Contrattazione

Inattivi al minimo storico ma crescono solo i contratti a termine

di Giorgio Pogliotti

A marzo continua a crescere il numero degli occupati: sono 62mila in più rispetto a febbraio, con un tasso di occupazione al 58,3% che ci riporta ai livelli di novembre 2008. La spinta per la prima volta arriva dagli indipendenti (+56mila) - in flessione da circa un anno -, e in maniera assai più contenuta dai lavoratori a termine (+8mila), mentre calano i permanenti (-2mila). Questa crescita interessa gli uomini (per le donne si registra un calo), riguarda tutte le fasce d’età - ad eccezione di quella 35-49anni(-59mila) che più risente delle crisi industriali-, soprattutto 25-34anni (+59mila) e, complice l’innalzamento dell’età pensionabile, quella over 50 (+53mila), più limitata invece per i giovani tra 15 e 24 anni (+9mila).

Lo rileva l’Istat che a marzo conta 19mila disoccupati in più rispetto a febbraio - in prevalenza donne e 35-49 enni -, con un tasso di disoccupazione stabile all’11% (a livello di settembre 2012) e 104mila inattivi in meno, con il tasso di inattività che scende al minimo dall’inizio delle rilevazioni (anche se resta elevato, al 34,3%). Gli incentivi ai contratti stabili sembrano avere avuto un impatto assai limitato - la crescita occupazionale dei giovani (+68mila tra i 15-34 enni) non pare riguardare i contratti permanenti -, anche se bisognerà attendere la pubblicazione di giugno per avere uno spaccato regionale e vedere il beneficio sul Mezzogiorno del bonus sud.
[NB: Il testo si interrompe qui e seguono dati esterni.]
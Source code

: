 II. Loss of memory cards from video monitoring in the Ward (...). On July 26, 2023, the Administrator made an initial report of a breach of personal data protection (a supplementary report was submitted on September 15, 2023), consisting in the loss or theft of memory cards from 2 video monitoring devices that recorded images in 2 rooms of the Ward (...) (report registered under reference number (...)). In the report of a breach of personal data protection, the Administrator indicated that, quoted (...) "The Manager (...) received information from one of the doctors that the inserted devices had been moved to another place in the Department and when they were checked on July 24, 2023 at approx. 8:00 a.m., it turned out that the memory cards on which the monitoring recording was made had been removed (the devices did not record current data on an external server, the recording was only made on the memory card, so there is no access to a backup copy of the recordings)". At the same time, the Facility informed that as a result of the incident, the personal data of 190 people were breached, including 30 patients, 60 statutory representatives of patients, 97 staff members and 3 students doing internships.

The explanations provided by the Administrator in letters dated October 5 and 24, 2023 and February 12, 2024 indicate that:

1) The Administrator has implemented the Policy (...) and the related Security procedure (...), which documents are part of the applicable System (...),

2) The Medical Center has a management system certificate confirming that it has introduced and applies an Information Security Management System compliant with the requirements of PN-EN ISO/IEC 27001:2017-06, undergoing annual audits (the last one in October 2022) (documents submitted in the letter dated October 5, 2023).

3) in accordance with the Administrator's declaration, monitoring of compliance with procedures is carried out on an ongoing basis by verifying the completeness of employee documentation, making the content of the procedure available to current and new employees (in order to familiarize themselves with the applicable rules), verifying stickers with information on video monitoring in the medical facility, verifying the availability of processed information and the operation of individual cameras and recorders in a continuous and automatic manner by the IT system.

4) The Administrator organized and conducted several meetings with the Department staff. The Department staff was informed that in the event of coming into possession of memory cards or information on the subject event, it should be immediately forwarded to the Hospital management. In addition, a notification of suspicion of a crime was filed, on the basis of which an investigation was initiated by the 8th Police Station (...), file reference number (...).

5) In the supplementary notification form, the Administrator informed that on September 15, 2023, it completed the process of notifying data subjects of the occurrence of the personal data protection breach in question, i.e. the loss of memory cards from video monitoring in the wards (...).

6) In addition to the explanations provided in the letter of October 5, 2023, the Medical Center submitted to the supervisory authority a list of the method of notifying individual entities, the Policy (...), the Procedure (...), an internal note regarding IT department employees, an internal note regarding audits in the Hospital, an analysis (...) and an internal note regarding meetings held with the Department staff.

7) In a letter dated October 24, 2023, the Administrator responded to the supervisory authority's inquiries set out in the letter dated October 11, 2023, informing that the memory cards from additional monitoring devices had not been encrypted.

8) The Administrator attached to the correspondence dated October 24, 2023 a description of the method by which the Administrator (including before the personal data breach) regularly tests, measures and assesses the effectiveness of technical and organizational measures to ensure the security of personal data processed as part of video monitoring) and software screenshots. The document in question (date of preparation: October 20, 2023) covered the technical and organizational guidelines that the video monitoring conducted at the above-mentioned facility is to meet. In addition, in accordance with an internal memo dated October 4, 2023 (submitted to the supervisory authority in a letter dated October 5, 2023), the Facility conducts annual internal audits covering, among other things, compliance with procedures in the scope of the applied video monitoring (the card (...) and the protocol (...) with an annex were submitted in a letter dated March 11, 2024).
Nel confronto tendenziale con marzo 2017, emerge un aumento di 190mila occupati che interessa solo i lavoratori a termine (+323mila), mentre calano i permanenti (-51mila) e gli indipendenti (-81mila), diminuiscono i disoccupati (-118mila), e gli inattivi (-150mila). Tra le fasce d’età gli occupati aumentano soprattutto tra gli over 50 (+391mila), tra 15-34 anni (+46mila), mentre crolla la fascia 35-49 anni (-246mila).

La disoccupazione giovanile è in calo, anche se resta sempre a livelli alti (31,7% come alla fine del 2011): la flessione è dello 0,9% nel confronto congiunturale e del 4,4% rispetto a marzo 2017, quando si attestava al 36%. Allargando lo sguardo all’Europa, dai dati Eurostat emerge come il tasso di disoccupazione giovanile italiano sia il doppio di quello che si registra tra la media dei 28 paesi Ue (15,6%), e ben oltre quello dell’area euro (17,3%). Peggio di noi fanno solo la Grecia (42,3% ma il dato è fermo a gennaio) e la Spagna (35%), siamo lontanissimi dal 6,1% della Germania. Anche per la disoccupazione in generale, l’Italia con il tasso dell’11% occupa la terzultima posizione i Europa (seguita da Spagna e Grecia), rispetto ad una media della Ue ferma al 7,1% che nell’area euro raggiunge l’8,5%.

Per il ministro del lavoro uscente, Giuliano Poletti, i dati Istat «confermano il consolidamento positivo dell’assetto del mercato del lavoro in corso da diversi trimestri». Invita alla cautela il ministro del lavoro in pectore del M5S, Pasquale Tridico: «se non ripartono gli investimenti, continueremo ad assistere alla crescita degli occupati a termine e dei lavoretti della gig economy che in base alla sentenza del Tribunale del lavoro di Torino sono inquadrati come indipendenti, e al calo dei lavoratori permanenti». Secondo Renato Brunetta (Fi) «per la nostra economia c’è poco da stare allegri». La leader della Cisl, Annamaria Furlan, parla di «dati incoraggianti, ma la disoccupazione giovanile è ancora troppo elevata ed al Sud la mancanza di lavoro ha proporzioni inaccettabili».